*** Material provided Section Begins ***
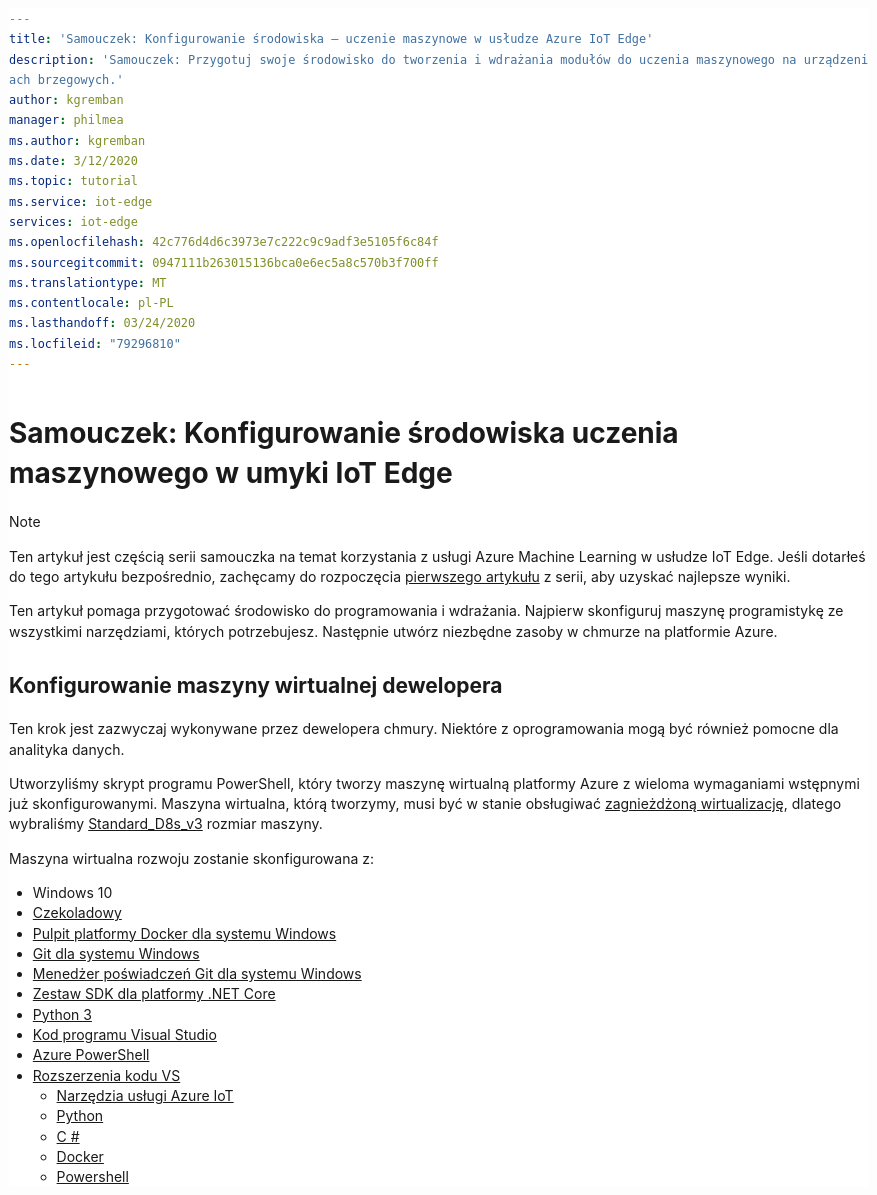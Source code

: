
```yaml
---
title: 'Samouczek: Konfigurowanie środowiska — uczenie maszynowe w usłudze Azure IoT Edge'
description: 'Samouczek: Przygotuj swoje środowisko do tworzenia i wdrażania modułów do uczenia maszynowego na urządzeniach brzegowych.'
author: kgremban
manager: philmea
ms.author: kgremban
ms.date: 3/12/2020
ms.topic: tutorial
ms.service: iot-edge
services: iot-edge
ms.openlocfilehash: 42c776d4d6c3973e7c222c9c9adf3e5105f6c84f
ms.sourcegitcommit: 0947111b263015136bca0e6ec5a8c570b3f700ff
ms.translationtype: MT
ms.contentlocale: pl-PL
ms.lasthandoff: 03/24/2020
ms.locfileid: "79296810"
---
```

# <a name="tutorial-set-up-an-environment-for-machine-learning-on-iot-edge"></a>Samouczek: Konfigurowanie środowiska uczenia maszynowego w umyki IoT Edge

> [!NOTE]
> Ten artykuł jest częścią serii samouczka na temat korzystania z usługi Azure Machine Learning w usłudze IoT Edge. Jeśli dotarłeś do tego artykułu bezpośrednio, zachęcamy do rozpoczęcia [pierwszego artykułu](tutorial-machine-learning-edge-01-intro.md) z serii, aby uzyskać najlepsze wyniki.

Ten artykuł pomaga przygotować środowisko do programowania i wdrażania. Najpierw skonfiguruj maszynę programistykę ze wszystkimi narzędziami, których potrzebujesz. Następnie utwórz niezbędne zasoby w chmurze na platformie Azure.

## <a name="set-up-the-development-vm"></a>Konfigurowanie maszyny wirtualnej dewelopera

Ten krok jest zazwyczaj wykonywane przez dewelopera chmury. Niektóre z oprogramowania mogą być również pomocne dla analityka danych.

Utworzyliśmy skrypt programu PowerShell, który tworzy maszynę wirtualną platformy Azure z wieloma wymaganiami wstępnymi już skonfigurowanymi. Maszyna wirtualna, którą tworzymy, musi być w stanie obsługiwać [zagnieżdżoną wirtualizację](https://docs.microsoft.com/azure/virtual-machines/windows/nested-virtualization), dlatego wybraliśmy [Standard_D8s_v3](../virtual-machines/dv3-dsv3-series.md) rozmiar maszyny.

Maszyna wirtualna rozwoju zostanie skonfigurowana z:

* Windows 10
* [Czekoladowy](https://chocolatey.org/)
* [Pulpit platformy Docker dla systemu Windows](https://www.docker.com/products/docker-desktop)
* [Git dla systemu Windows](https://gitforwindows.org/)
* [Menedżer poświadczeń Git dla systemu Windows](https://github.com/Microsoft/Git-Credential-Manager-for-Windows)
* [Zestaw SDK dla platformy .NET Core](https://dotnet.microsoft.com/)
* [Python 3](https://www.python.org/)
* [Kod programu Visual Studio](https://code.visualstudio.com/)
* [Azure PowerShell](https://docs.microsoft.com/powershell/azure/overview?view=azps-1.1.0)
* [Rozszerzenia kodu VS](https://marketplace.visualstudio.com/search?target=VSCode)
  * [Narzędzia usługi Azure IoT](https://marketplace.visualstudio.com/items?itemName=vsciot-vscode.azure-iot-tools)
  * [Python](https://marketplace.visualstudio.com/items?itemName=ms-python.python)
  * [C #](https://marketplace.visualstudio.com/items?itemName=ms-dotnettools.csharp)
  * [Docker](https://marketplace.visualstudio.com/items?itemName=PeterJausovec.vscode-docker)
  * [Powershell](https://marketplace.visualstudio.com/items?itemName=ms-vscode.PowerShell)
*** Material provided Section Ends ***
▶ [Work to complete]:
Only lines with the word "środowisko" count here; copy every one from the records.

▶ [Result of the task]:
description: 'Samouczek: Przygotuj swoje środowisko do tworzenia i wdrażania modułów do uczenia maszynowego na urządzeniach brzegowych.'
Ten artykuł pomaga przygotować środowisko do programowania i wdrażania. Najpierw skonfiguruj maszynę programistykę ze wszystkimi narzędziami, których potrzebujesz. Następnie utwórz niezbędne zasoby w chmurze na platformie Azure.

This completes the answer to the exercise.